All this is not an attempt to discredit Ran’s essay by the way. The truth is I was actually thinking of a different person when I wrote a lot of this post but (like all good essays) Ran’s has got me thinking. I’m sure his blog gets more traffic than mine and I imagine that if he doesn’t deal with differing ideologies in his essay he is probably going to come under a lot of attack – he probably will anyway :-) . And incidently, I think it’s important to argue against certain people, like the ones who want to bring-on the crash – as Ran does.
As always the best thing Ran does with his approach to predicting the future is open our minds up to the possibilities rather than close everything down to a single linear prediction like most people working in this area. Rather than freaking me out and immobilising my thoughts his writing always leaves me with hope.
-Via Idleworm recently I found this interview of Bill Mollison with this invaluable quote in which he basically challenges the conventional approach of working out an ideology and then using that to determine our real-world actions.

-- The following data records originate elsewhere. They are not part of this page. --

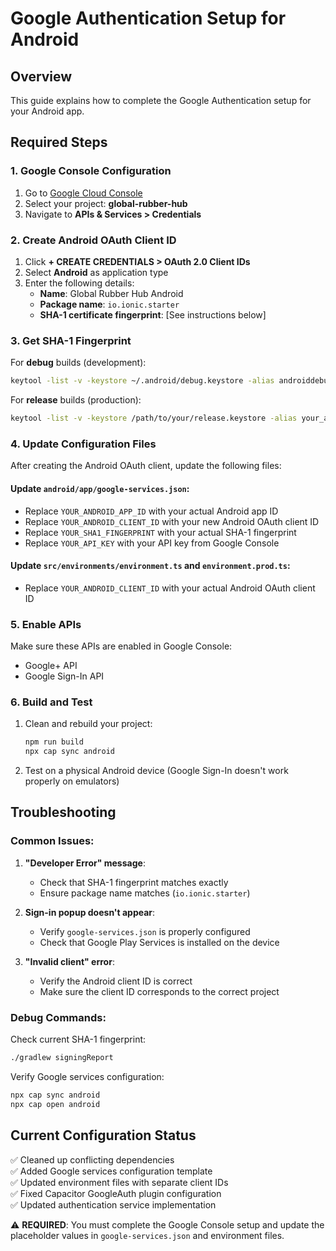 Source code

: # Google Authentication Setup for Android

## Overview
This guide explains how to complete the Google Authentication setup for your Android app.

## Required Steps

### 1. Google Console Configuration

1. Go to [Google Cloud Console](https://console.cloud.google.com/)
2. Select your project: **global-rubber-hub**
3. Navigate to **APIs & Services > Credentials**

### 2. Create Android OAuth Client ID

1. Click **+ CREATE CREDENTIALS > OAuth 2.0 Client IDs**
2. Select **Android** as application type
3. Enter the following details:
   - **Name**: Global Rubber Hub Android
   - **Package name**: `io.ionic.starter`
   - **SHA-1 certificate fingerprint**: [See instructions below]

### 3. Get SHA-1 Fingerprint

For **debug** builds (development):
```bash
keytool -list -v -keystore ~/.android/debug.keystore -alias androiddebugkey -storepass android -keypass android
```

For **release** builds (production):
```bash
keytool -list -v -keystore /path/to/your/release.keystore -alias your_alias_name
```

### 4. Update Configuration Files

After creating the Android OAuth client, update the following files:

#### Update `android/app/google-services.json`:
- Replace `YOUR_ANDROID_APP_ID` with your actual Android app ID
- Replace `YOUR_ANDROID_CLIENT_ID` with your new Android OAuth client ID  
- Replace `YOUR_SHA1_FINGERPRINT` with your actual SHA-1 fingerprint
- Replace `YOUR_API_KEY` with your API key from Google Console

#### Update `src/environments/environment.ts` and `environment.prod.ts`:
- Replace `YOUR_ANDROID_CLIENT_ID` with your actual Android OAuth client ID

### 5. Enable APIs

Make sure these APIs are enabled in Google Console:
- Google+ API
- Google Sign-In API

### 6. Build and Test

1. Clean and rebuild your project:
   ```bash
   npm run build
   npx cap sync android
   ```

2. Test on a physical Android device (Google Sign-In doesn't work properly on emulators)

## Troubleshooting

### Common Issues:

1. **"Developer Error" message**: 
   - Check that SHA-1 fingerprint matches exactly
   - Ensure package name matches (`io.ionic.starter`)

2. **Sign-in popup doesn't appear**:
   - Verify `google-services.json` is properly configured
   - Check that Google Play Services is installed on the device

3. **"Invalid client" error**:
   - Verify the Android client ID is correct
   - Make sure the client ID corresponds to the correct project

### Debug Commands:

Check current SHA-1 fingerprint:
```bash
./gradlew signingReport
```

Verify Google services configuration:
```bash
npx cap sync android
npx cap open android
```

## Current Configuration Status

✅ Cleaned up conflicting dependencies  
✅ Added Google services configuration template  
✅ Updated environment files with separate client IDs  
✅ Fixed Capacitor GoogleAuth plugin configuration  
✅ Updated authentication service implementation  

⚠️ **REQUIRED**: You must complete the Google Console setup and update the placeholder values in `google-services.json` and environment files. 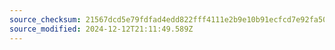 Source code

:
 ```yaml
---
source_checksum: 21567dcd5e79fdfad4edd822fff4111e2b9e10b91ecfcd7e92fa500cc9cd9395
source_modified: 2024-12-12T21:11:49.589Z
---
```


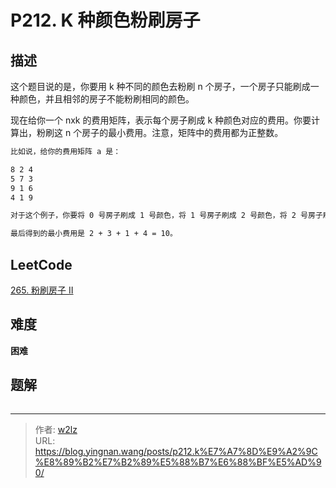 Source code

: # P212. K 种颜色粉刷房子


<!--more-->

## 描述

这个题目说的是，你要用 k 种不同的颜色去粉刷 n 个房子，一个房子只能刷成一种颜色，并且相邻的房子不能粉刷相同的颜色。

现在给你一个 nxk 的费用矩阵，表示每个房子刷成 k 种颜色对应的费用。你要计算出，粉刷这 n 个房子的最小费用。注意，矩阵中的费用都为正整数。

```markdown
比如说，给你的费用矩阵 a 是：

8 2 4
5 7 3
9 1 6
4 1 9

对于这个例子，你要将 0 号房子刷成 1 号颜色，将 1 号房子刷成 2 号颜色，将 2 号房子刷成 1 号颜色，将 3 号房子刷成 0 号颜色。

最后得到的最小费用是 2 + 3 + 1 + 4 = 10。
```

## LeetCode

[265. 粉刷房子 II](https://leetcode.cn/problems/paint-house-ii/)

## 难度

**困难**

## 题解

```java

```


---

> 作者: [w2lz](https://github.com/w2lz)  
> URL: https://blog.yingnan.wang/posts/p212.k%E7%A7%8D%E9%A2%9C%E8%89%B2%E7%B2%89%E5%88%B7%E6%88%BF%E5%AD%90/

Alan: Doing permaculture seems to be the opposite of abstraction.
Bill: Oh, I put it another way. I can easily teach people to be gardeners, and from them, once they know how to garden, you’ll get a philosopher. But I could never teach people to be philosophers – and if I did, you could never make a gardener out of them.
When you get deep ecologists who are philosophers, and they drive cars and take newspapers and don’t grow their own vegetables, in fact they’re not deep ecologists – they’re my enemies.
But if you get someone who looks after himself and those around him – like Scott Nearing, or Masanobu Fukuoka – that’s a deep ecologist. He can talk philosophy that I understand. People like that don’t poison things, they don’t ruin things, they don’t lose soils, they don’t build things they can’t sustain.
These days I’m valuing my intellectual side less and less. It was developed during attempts to colonise my mind (at educational institutions) so I’m really not sure that it’s good for me at all but I also know that in it’s proper place it can be used to counter-act some bad (learned) instincts that I seem to still have.
As for the most challenging of Ran’s new ideas, that tribal hunter gathering is not necessarily our natural state, I’d find that hard to argue with since I tend to think that humans are born with a lot of potential but are otherwise a blank slate and can therefore head in any direction from there. With a proviso however, that we are born needing (expecting?) certain conditions to enable us to reach our full potential and to lead happy, satisfying lives – and that the environment found in peaceful tribes appears to be the best that anyone has found for doing this.
Whether that actually means we are supposed to live in such a state probably depends upon your ideology – and if you don’t have an ideology you’ll probably not care either way because you’ll be more concerned with figuring out a practical means of making your life more fun.